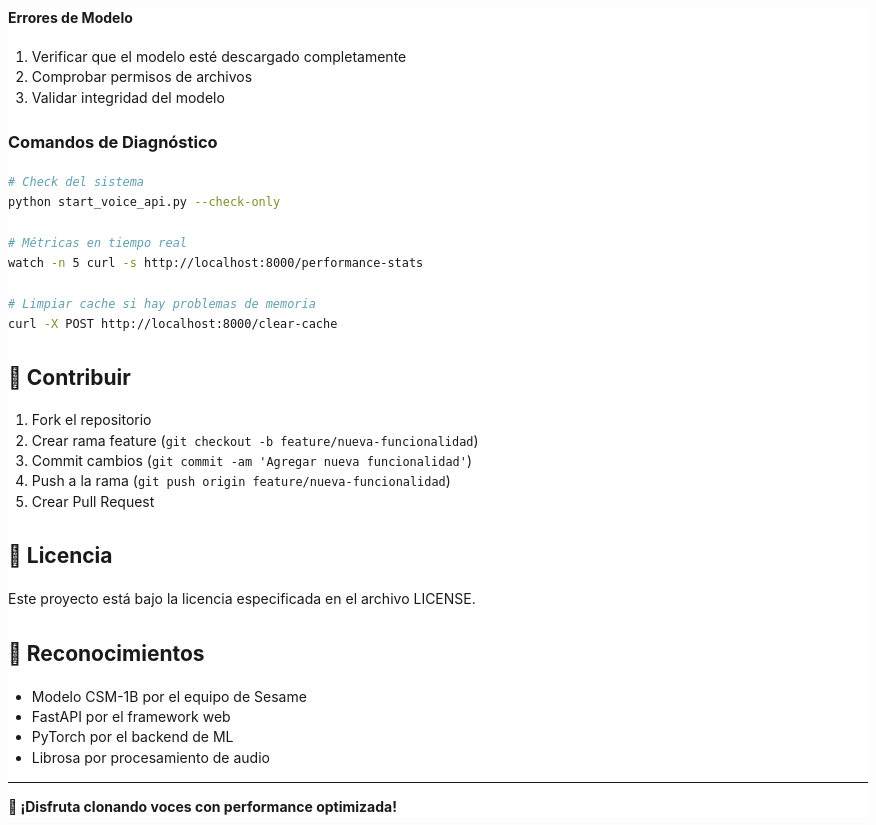 #### Errores de Modelo
1. Verificar que el modelo esté descargado completamente
2. Comprobar permisos de archivos
3. Validar integridad del modelo

### Comandos de Diagnóstico
```bash
# Check del sistema
python start_voice_api.py --check-only

# Métricas en tiempo real
watch -n 5 curl -s http://localhost:8000/performance-stats

# Limpiar cache si hay problemas de memoria
curl -X POST http://localhost:8000/clear-cache
```

## 🤝 Contribuir

1. Fork el repositorio
2. Crear rama feature (`git checkout -b feature/nueva-funcionalidad`)
3. Commit cambios (`git commit -am 'Agregar nueva funcionalidad'`)
4. Push a la rama (`git push origin feature/nueva-funcionalidad`)
5. Crear Pull Request

## 📄 Licencia

Este proyecto está bajo la licencia especificada en el archivo LICENSE.

## 🙏 Reconocimientos

- Modelo CSM-1B por el equipo de Sesame
- FastAPI por el framework web
- PyTorch por el backend de ML
- Librosa por procesamiento de audio

---

**🎤 ¡Disfruta clonando voces con performance optimizada!**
· · · · ·
What the exercise asks: Write down, word for word, the lines above from the one containing "3. Validar integridad del modelo" through the one containing "- FastAPI por el framework web", both ends included.

Solution:
3. Validar integridad del modelo

### Comandos de Diagnóstico
```bash
# Check del sistema
python start_voice_api.py --check-only

# Métricas en tiempo real
watch -n 5 curl -s http://localhost:8000/performance-stats

# Limpiar cache si hay problemas de memoria
curl -X POST http://localhost:8000/clear-cache
```

## 🤝 Contribuir

1. Fork el repositorio
2. Crear rama feature (`git checkout -b feature/nueva-funcionalidad`)
3. Commit cambios (`git commit -am 'Agregar nueva funcionalidad'`)
4. Push a la rama (`git push origin feature/nueva-funcionalidad`)
5. Crear Pull Request

## 📄 Licencia

Este proyecto está bajo la licencia especificada en el archivo LICENSE.

## 🙏 Reconocimientos

- Modelo CSM-1B por el equipo de Sesame
- FastAPI por el framework web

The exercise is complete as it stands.